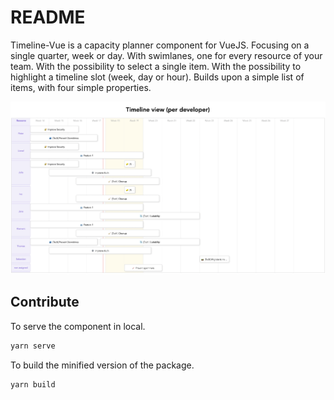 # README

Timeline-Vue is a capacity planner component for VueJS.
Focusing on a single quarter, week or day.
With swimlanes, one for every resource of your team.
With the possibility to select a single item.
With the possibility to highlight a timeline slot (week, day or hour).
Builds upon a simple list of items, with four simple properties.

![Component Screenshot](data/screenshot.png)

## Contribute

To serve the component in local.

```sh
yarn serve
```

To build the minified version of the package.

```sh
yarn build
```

┄┄┄┄┄┄

[Problem description]:
Only a number is wanted here: how many lines above hold the string "week"?

[Answer below]:
2